> _WHAT YOU HAVE TO DO_
Please return the full listing word for word, leaving out any pictures.
::::
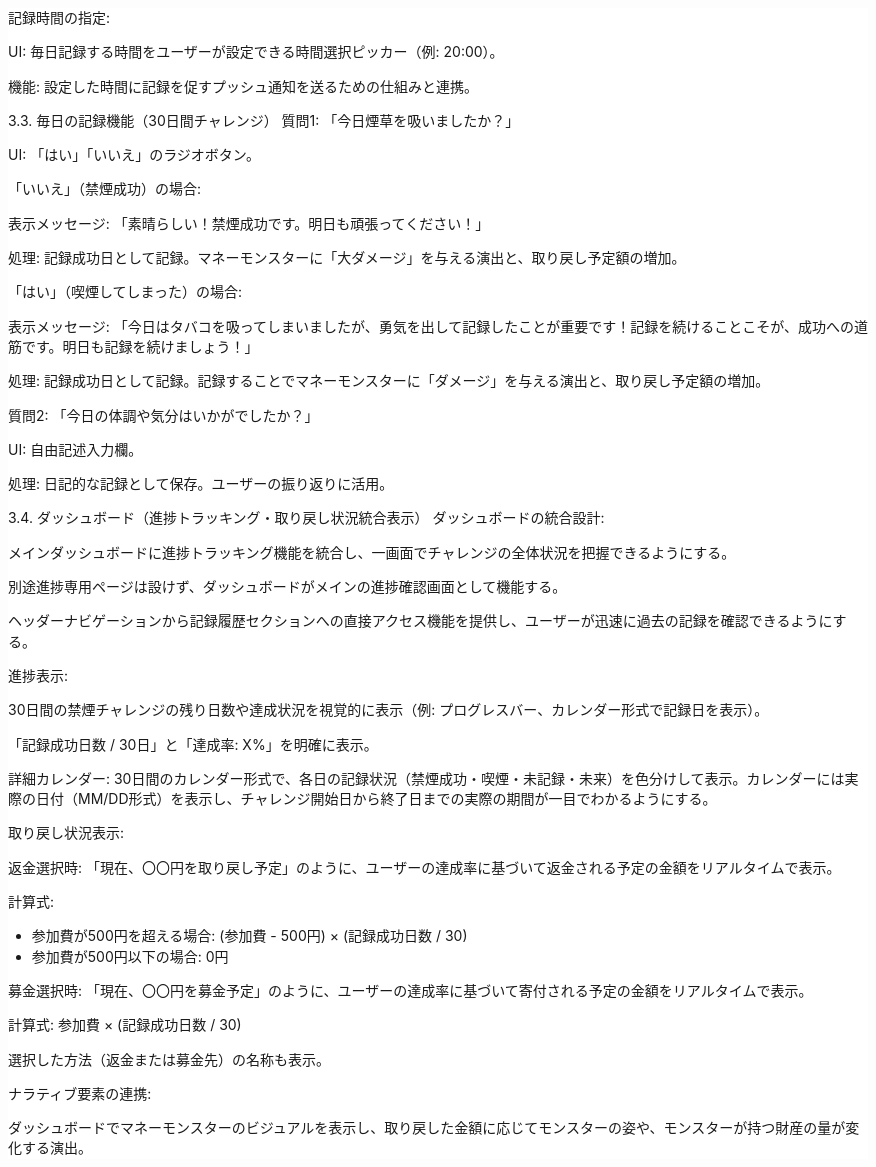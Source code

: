 記録時間の指定:

UI: 毎日記録する時間をユーザーが設定できる時間選択ピッカー（例: 20:00）。

機能: 設定した時間に記録を促すプッシュ通知を送るための仕組みと連携。

3.3. 毎日の記録機能（30日間チャレンジ）
質問1: 「今日煙草を吸いましたか？」

UI: 「はい」「いいえ」のラジオボタン。

「いいえ」（禁煙成功）の場合:

表示メッセージ: 「素晴らしい！禁煙成功です。明日も頑張ってください！」

処理: 記録成功日として記録。マネーモンスターに「大ダメージ」を与える演出と、取り戻し予定額の増加。

「はい」（喫煙してしまった）の場合:

表示メッセージ: 「今日はタバコを吸ってしまいましたが、勇気を出して記録したことが重要です！記録を続けることこそが、成功への道筋です。明日も記録を続けましょう！」

処理: 記録成功日として記録。記録することでマネーモンスターに「ダメージ」を与える演出と、取り戻し予定額の増加。

質問2: 「今日の体調や気分はいかがでしたか？」

UI: 自由記述入力欄。

処理: 日記的な記録として保存。ユーザーの振り返りに活用。

3.4. ダッシュボード（進捗トラッキング・取り戻し状況統合表示）
ダッシュボードの統合設計:

メインダッシュボードに進捗トラッキング機能を統合し、一画面でチャレンジの全体状況を把握できるようにする。

別途進捗専用ページは設けず、ダッシュボードがメインの進捗確認画面として機能する。

ヘッダーナビゲーションから記録履歴セクションへの直接アクセス機能を提供し、ユーザーが迅速に過去の記録を確認できるようにする。

進捗表示:

30日間の禁煙チャレンジの残り日数や達成状況を視覚的に表示（例: プログレスバー、カレンダー形式で記録日を表示）。

「記録成功日数 / 30日」と「達成率: X%」を明確に表示。

詳細カレンダー: 30日間のカレンダー形式で、各日の記録状況（禁煙成功・喫煙・未記録・未来）を色分けして表示。カレンダーには実際の日付（MM/DD形式）を表示し、チャレンジ開始日から終了日までの実際の期間が一目でわかるようにする。

取り戻し状況表示:

返金選択時: 「現在、〇〇円を取り戻し予定」のように、ユーザーの達成率に基づいて返金される予定の金額をリアルタイムで表示。

計算式: 
- 参加費が500円を超える場合: (参加費 - 500円) × (記録成功日数 / 30)
- 参加費が500円以下の場合: 0円

募金選択時: 「現在、〇〇円を募金予定」のように、ユーザーの達成率に基づいて寄付される予定の金額をリアルタイムで表示。

計算式: 参加費 × (記録成功日数 / 30)

選択した方法（返金または募金先）の名称も表示。

ナラティブ要素の連携:

ダッシュボードでマネーモンスターのビジュアルを表示し、取り戻した金額に応じてモンスターの姿や、モンスターが持つ財産の量が変化する演出。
::::
> _EXPECTED OUTPUT_
Source code

: 記録時間の指定:

UI: 毎日記録する時間をユーザーが設定できる時間選択ピッカー（例: 20:00）。

機能: 設定した時間に記録を促すプッシュ通知を送るための仕組みと連携。

3.3. 毎日の記録機能（30日間チャレンジ）
質問1: 「今日煙草を吸いましたか？」

UI: 「はい」「いいえ」のラジオボタン。

「いいえ」（禁煙成功）の場合:

表示メッセージ: 「素晴らしい！禁煙成功です。明日も頑張ってください！」

処理: 記録成功日として記録。マネーモンスターに「大ダメージ」を与える演出と、取り戻し予定額の増加。

「はい」（喫煙してしまった）の場合:

表示メッセージ: 「今日はタバコを吸ってしまいましたが、勇気を出して記録したことが重要です！記録を続けることこそが、成功への道筋です。明日も記録を続けましょう！」

処理: 記録成功日として記録。記録することでマネーモンスターに「ダメージ」を与える演出と、取り戻し予定額の増加。

質問2: 「今日の体調や気分はいかがでしたか？」

UI: 自由記述入力欄。

処理: 日記的な記録として保存。ユーザーの振り返りに活用。

3.4. ダッシュボード（進捗トラッキング・取り戻し状況統合表示）
ダッシュボードの統合設計:

メインダッシュボードに進捗トラッキング機能を統合し、一画面でチャレンジの全体状況を把握できるようにする。

別途進捗専用ページは設けず、ダッシュボードがメインの進捗確認画面として機能する。

ヘッダーナビゲーションから記録履歴セクションへの直接アクセス機能を提供し、ユーザーが迅速に過去の記録を確認できるようにする。

進捗表示:

30日間の禁煙チャレンジの残り日数や達成状況を視覚的に表示（例: プログレスバー、カレンダー形式で記録日を表示）。

「記録成功日数 / 30日」と「達成率: X%」を明確に表示。

詳細カレンダー: 30日間のカレンダー形式で、各日の記録状況（禁煙成功・喫煙・未記録・未来）を色分けして表示。カレンダーには実際の日付（MM/DD形式）を表示し、チャレンジ開始日から終了日までの実際の期間が一目でわかるようにする。

取り戻し状況表示:

返金選択時: 「現在、〇〇円を取り戻し予定」のように、ユーザーの達成率に基づいて返金される予定の金額をリアルタイムで表示。

計算式: 
- 参加費が500円を超える場合: (参加費 - 500円) × (記録成功日数 / 30)
- 参加費が500円以下の場合: 0円

募金選択時: 「現在、〇〇円を募金予定」のように、ユーザーの達成率に基づいて寄付される予定の金額をリアルタイムで表示。

計算式: 参加費 × (記録成功日数 / 30)

選択した方法（返金または募金先）の名称も表示。

ナラティブ要素の連携:

ダッシュボードでマネーモンスターのビジュアルを表示し、取り戻した金額に応じてモンスターの姿や、モンスターが持つ財産の量が変化する演出。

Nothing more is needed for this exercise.